In this paper, we propose an efficient neural radiance field based novel view synthesis method for human performance. Given monocular self-rotating videos of human performers, our method can train from scratch and achieve high-fidelity results in about twenty minutes. Some recent works have utilized the neural radiance field for dynamic human reconstruction. However, most of these methods need multi-view inputs and require hours of training, making it still difficult for practical use. To address this challenging problem, we introduce a surface-relative representation based on multi-resolution hash encoding that can greatly improve the training speed and aggregate inter-frame information. Extensive experimental results on several different datasets demonstrate the effectiveness and efficiency of our approach to challenging monocular videos.

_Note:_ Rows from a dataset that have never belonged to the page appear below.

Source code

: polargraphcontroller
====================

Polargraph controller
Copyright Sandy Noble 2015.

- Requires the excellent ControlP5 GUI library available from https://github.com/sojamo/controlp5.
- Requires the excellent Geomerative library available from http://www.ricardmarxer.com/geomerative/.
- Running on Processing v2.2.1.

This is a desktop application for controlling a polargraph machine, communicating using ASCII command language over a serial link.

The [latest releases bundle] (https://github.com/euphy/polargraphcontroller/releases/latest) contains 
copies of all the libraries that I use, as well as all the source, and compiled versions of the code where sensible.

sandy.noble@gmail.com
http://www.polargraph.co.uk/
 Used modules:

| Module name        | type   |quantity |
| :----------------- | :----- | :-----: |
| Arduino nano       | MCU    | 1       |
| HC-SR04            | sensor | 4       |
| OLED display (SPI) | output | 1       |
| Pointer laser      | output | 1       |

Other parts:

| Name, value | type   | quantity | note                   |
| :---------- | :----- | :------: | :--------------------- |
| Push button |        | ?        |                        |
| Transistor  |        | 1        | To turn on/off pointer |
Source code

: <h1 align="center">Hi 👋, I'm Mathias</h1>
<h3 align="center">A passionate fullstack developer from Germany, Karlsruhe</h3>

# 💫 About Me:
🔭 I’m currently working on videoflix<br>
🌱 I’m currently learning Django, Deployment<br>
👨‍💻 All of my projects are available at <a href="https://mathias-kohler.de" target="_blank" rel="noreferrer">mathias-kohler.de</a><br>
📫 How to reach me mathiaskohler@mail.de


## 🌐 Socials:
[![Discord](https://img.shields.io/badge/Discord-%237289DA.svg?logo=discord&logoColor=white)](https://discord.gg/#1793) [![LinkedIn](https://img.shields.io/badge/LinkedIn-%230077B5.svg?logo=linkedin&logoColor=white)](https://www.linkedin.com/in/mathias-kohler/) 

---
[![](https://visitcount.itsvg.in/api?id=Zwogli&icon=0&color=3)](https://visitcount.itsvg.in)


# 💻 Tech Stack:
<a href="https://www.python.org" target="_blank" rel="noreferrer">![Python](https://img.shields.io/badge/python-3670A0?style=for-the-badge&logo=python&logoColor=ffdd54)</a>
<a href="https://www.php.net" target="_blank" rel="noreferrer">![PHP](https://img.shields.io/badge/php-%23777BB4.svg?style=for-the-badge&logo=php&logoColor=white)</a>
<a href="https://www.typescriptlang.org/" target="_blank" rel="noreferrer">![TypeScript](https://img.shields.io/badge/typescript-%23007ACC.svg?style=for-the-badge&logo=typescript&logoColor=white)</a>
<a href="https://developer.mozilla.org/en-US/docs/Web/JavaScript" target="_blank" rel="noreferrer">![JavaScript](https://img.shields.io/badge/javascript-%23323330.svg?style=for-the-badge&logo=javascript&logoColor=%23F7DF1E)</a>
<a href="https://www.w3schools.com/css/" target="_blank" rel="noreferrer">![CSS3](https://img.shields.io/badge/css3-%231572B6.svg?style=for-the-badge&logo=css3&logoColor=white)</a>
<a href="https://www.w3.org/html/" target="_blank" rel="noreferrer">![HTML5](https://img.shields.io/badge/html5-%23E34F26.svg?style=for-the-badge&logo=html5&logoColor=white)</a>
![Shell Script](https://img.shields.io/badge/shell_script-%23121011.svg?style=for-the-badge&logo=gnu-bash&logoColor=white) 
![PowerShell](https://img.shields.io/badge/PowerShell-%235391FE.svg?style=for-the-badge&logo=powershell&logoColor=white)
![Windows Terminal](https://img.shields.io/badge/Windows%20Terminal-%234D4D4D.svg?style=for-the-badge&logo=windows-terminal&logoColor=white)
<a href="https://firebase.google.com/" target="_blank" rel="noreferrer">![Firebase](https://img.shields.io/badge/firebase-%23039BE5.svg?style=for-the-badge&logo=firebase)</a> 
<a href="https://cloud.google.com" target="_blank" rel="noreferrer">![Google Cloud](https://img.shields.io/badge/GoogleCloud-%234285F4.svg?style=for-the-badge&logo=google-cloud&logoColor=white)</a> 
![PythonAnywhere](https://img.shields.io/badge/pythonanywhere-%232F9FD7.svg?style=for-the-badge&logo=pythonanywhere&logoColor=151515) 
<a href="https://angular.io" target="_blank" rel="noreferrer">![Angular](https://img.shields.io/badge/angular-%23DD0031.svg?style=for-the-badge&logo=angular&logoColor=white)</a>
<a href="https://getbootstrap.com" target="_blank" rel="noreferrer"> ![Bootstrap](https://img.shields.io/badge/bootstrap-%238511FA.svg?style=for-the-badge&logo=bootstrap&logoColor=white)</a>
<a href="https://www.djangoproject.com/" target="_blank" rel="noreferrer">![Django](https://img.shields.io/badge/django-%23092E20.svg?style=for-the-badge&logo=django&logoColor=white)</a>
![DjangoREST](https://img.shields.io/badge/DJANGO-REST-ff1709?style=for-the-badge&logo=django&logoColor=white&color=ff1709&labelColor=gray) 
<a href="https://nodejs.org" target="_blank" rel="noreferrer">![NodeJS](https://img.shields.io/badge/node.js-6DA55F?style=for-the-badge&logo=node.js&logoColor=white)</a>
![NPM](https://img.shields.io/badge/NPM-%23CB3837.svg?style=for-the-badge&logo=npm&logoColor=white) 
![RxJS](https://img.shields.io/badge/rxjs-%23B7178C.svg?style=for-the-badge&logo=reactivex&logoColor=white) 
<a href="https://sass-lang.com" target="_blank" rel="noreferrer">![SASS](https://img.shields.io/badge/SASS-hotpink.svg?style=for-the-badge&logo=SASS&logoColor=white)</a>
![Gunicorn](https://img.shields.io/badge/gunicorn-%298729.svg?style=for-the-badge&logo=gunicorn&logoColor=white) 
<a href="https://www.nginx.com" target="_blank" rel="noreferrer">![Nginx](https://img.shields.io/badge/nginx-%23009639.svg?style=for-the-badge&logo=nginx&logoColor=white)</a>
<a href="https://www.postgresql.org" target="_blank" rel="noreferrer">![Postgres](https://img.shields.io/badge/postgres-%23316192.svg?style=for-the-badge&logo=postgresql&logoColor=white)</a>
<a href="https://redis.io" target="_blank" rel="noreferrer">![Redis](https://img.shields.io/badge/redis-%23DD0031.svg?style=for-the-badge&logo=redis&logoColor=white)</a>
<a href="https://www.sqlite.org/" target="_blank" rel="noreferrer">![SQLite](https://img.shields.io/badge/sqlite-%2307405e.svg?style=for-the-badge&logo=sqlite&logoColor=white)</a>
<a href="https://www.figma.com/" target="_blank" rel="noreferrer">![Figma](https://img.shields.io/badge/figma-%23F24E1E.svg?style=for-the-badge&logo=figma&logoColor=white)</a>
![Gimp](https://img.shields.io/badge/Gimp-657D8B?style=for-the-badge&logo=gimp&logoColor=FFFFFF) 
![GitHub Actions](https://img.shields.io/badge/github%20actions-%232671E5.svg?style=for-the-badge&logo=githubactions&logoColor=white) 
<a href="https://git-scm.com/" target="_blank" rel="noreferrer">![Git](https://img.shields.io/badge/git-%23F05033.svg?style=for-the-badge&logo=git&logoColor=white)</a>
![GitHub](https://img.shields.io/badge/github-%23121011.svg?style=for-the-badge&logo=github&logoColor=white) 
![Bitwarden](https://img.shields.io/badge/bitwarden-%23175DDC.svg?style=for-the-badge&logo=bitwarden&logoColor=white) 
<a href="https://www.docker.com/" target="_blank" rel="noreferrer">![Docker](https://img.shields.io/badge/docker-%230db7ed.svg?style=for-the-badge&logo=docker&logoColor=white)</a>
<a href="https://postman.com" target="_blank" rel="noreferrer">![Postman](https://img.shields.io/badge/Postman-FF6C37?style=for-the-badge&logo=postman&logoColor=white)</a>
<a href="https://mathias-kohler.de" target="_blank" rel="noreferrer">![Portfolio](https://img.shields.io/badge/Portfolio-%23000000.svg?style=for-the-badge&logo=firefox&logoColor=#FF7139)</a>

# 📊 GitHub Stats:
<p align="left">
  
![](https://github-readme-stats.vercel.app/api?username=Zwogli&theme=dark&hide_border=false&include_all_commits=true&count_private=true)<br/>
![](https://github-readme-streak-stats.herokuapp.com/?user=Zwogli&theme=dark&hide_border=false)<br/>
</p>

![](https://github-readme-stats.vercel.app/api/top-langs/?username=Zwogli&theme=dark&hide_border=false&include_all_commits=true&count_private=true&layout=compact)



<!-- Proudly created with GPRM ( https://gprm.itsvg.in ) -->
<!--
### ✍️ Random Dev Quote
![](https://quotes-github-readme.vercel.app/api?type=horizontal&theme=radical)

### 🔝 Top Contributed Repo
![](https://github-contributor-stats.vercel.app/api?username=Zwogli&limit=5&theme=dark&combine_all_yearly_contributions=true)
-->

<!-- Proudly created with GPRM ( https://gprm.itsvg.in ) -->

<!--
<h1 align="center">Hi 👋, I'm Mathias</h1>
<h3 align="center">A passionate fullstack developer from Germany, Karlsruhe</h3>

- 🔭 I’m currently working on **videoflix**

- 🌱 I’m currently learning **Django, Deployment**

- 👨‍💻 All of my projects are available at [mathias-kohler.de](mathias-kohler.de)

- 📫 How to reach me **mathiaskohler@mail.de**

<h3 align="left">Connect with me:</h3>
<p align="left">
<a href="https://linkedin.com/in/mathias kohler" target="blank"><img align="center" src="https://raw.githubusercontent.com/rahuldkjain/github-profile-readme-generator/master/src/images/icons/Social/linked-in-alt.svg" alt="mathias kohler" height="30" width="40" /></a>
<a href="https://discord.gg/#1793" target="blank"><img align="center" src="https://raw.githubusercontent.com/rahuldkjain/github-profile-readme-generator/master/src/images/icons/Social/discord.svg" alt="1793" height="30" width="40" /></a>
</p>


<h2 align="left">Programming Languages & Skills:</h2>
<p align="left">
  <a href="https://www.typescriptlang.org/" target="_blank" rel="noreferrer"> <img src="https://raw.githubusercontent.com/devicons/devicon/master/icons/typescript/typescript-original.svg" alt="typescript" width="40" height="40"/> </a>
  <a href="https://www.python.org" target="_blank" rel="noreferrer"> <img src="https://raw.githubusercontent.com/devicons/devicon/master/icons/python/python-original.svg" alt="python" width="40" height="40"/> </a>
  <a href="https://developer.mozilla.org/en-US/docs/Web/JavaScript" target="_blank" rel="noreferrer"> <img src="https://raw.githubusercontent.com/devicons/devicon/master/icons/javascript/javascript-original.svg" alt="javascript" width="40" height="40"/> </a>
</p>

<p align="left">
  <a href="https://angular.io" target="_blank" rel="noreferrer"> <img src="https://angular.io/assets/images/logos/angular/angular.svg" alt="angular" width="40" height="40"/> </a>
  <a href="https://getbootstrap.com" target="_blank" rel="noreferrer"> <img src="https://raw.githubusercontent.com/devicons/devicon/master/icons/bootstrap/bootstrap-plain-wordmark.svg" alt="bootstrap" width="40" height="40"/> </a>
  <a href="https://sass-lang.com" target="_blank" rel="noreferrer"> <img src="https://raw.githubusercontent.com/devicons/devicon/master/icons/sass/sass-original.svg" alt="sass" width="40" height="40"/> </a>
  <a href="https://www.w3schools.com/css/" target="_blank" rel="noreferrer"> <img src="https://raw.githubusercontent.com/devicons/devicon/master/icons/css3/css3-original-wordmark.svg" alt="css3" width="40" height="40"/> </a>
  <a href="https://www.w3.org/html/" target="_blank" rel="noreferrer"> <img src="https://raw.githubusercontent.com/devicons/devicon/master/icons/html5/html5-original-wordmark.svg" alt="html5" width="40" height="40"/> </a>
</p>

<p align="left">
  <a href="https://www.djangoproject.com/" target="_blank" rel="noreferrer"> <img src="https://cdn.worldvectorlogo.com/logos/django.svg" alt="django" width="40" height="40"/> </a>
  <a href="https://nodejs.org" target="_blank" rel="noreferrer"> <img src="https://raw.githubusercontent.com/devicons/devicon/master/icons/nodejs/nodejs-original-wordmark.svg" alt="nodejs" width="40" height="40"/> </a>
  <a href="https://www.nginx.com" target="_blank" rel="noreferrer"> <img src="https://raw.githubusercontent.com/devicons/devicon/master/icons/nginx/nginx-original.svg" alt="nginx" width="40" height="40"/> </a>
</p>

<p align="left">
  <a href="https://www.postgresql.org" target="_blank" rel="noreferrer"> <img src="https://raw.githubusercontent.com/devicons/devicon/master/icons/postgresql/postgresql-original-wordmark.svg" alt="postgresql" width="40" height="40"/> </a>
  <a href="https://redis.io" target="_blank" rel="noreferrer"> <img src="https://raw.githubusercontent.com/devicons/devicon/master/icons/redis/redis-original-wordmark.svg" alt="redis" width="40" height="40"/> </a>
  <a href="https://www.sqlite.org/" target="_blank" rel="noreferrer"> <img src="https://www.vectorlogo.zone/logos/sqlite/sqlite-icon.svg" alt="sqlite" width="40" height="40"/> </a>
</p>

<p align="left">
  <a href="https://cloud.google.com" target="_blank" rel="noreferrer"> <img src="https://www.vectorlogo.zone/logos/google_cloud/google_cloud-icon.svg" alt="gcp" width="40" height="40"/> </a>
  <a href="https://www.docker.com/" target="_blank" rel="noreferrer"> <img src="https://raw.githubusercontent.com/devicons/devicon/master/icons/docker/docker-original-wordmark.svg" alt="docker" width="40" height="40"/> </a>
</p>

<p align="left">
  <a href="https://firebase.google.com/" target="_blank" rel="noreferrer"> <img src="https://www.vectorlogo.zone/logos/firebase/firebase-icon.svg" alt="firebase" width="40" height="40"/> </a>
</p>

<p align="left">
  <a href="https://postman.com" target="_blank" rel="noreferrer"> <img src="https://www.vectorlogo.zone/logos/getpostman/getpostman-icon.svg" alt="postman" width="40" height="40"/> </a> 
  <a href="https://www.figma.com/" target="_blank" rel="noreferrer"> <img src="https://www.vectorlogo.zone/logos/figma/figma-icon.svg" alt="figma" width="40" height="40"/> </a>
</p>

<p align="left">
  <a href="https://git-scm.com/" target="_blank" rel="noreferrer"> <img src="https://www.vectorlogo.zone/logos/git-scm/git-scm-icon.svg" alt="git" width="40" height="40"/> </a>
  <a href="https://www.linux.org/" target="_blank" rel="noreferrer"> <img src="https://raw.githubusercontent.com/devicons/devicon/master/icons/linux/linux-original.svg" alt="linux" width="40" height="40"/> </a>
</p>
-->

Overview of our method. Given a sample point at any frame, we first obtain a surface-relative representation conditioned on human body surface via KNN to aggregate the corresponding point information of different frames. Then we exploit multi-resolution hash encoding to get the feature, which is the encoded input to the NeRF MLP to regress color and density.
We test our method on multiple datasets (ZJU-Mocap dataset[Peng et al. 2021], People-Snapshot dataset [Alldieck et al. 2018] and our collected dataset).
We compare our method with state-of-the-art implicite human novel view synthesis methods.
We evaluate the choice of the human surface (SMPL or SelfRecon) in our algorithm.